Se si riuscisse ad intercettare il finanziamento di 5 milioni di euro secodono l’idea lanciata da Gallipoli Futura si potrebbe iniziare dal lotto posizionato a sud della struttura, quello con esposizione sul lungomare Galilei, per una estensione di 3.775 metri quadri, lasciando il secondo intervento ad una fase successiva quando vi saranno altre possibilità economiche. “Così come va sottolineato” spiega Fasano, “che l’immobile costruito nel 1949 è sottoposto alla procedura vincolistica dell’articolo 12 del codice dei beni culturali e del paesaggio per cui la vendita, per poi procedere a demolizione, non appare assolutamente possibile”.

In vista della richiesta di finanziamento per progetti di recupero urbano a fini sociali previsto con decreto del presidente del Consiglio dei Ministri, con scadenza a fine giugno, Gallipoli Futura  ripropone quindi, nuovamente e con forza, il recupero dell’edificio degli ex Salesiani, finalizzato alla creazione di un hub pubblico e polifunzionale di nuova concezione, quale “casa comune” per le arti, le culture e come sede per associazioni sociali, sportive, religiose, culturali e delle “professioni culturali”.

Si prevede di realizzare nel plesso una nuova biblioteca comunale moderna, sale studio, un nuovo auditorium, spazi per consultori pubblici rivolti a famiglie, donne e minori in condizioni di disagio, nuove sedi per le associazioni della città e per la protezione civile, spazi attrezzati per corsi di formazione professionali, l’Università della terza età, un ostello della gioventù e molto altro, tutto concentrato in un unico edificio polifunzionale.

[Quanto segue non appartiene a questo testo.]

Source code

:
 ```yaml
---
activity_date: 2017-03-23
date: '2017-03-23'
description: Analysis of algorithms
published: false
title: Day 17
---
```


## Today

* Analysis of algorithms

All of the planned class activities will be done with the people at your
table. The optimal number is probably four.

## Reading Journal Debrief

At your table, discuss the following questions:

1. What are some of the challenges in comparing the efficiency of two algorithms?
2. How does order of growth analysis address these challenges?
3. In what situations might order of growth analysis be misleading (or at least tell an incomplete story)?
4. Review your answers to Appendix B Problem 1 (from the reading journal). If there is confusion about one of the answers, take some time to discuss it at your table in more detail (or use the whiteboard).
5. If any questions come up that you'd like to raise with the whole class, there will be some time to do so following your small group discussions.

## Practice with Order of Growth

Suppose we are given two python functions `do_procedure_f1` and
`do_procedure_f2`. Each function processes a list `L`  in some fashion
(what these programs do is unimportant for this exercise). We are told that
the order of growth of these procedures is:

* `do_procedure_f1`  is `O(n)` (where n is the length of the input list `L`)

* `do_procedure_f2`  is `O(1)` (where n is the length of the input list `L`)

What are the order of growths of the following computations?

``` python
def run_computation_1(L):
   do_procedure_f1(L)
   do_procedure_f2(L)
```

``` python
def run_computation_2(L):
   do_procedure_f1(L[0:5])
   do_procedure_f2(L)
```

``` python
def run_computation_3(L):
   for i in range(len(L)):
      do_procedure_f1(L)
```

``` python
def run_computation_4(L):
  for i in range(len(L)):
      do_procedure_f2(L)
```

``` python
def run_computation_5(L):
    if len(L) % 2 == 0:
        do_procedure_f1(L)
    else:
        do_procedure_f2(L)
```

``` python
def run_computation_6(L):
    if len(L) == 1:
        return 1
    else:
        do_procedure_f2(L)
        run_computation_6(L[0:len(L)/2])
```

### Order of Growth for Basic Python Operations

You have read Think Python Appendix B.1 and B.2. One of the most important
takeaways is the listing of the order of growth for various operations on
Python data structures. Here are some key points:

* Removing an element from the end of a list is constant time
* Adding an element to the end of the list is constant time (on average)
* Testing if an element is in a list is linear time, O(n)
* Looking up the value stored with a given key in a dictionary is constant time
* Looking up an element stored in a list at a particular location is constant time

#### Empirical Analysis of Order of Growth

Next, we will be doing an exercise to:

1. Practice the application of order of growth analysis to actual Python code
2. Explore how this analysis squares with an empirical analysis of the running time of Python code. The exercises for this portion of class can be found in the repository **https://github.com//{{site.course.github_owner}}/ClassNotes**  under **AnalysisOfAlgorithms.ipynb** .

E appena rilanciata la proposta progettuale della “Casa delle culture e delle arti”, Fasano ha inteso avanzare una ulteriore proposta, quella cioè di dedicare alla figura di don Luciano Solidoro, il canonico  recentemente scomparso, proprio uno dei padiglioni dell’ex Villaggio del Fanciullo una volta riqualificato. “Una delle essenze del nostro progetto elettorale” spiega Fasano, “è quella dell’idea di città-comunità che verte anche sul recupero funzionale dell’immobile ex Salesiani. I nuovi padiglioni culturali potrebbero quindi, una volta recuperati, essere dedicati ad alcuni illustri personaggi cittadini: oltre a don Luciano, ad esempio, penso anche a Uccio Piro o Valfredo De Matteis solo per fare qualche esempio pregnante”.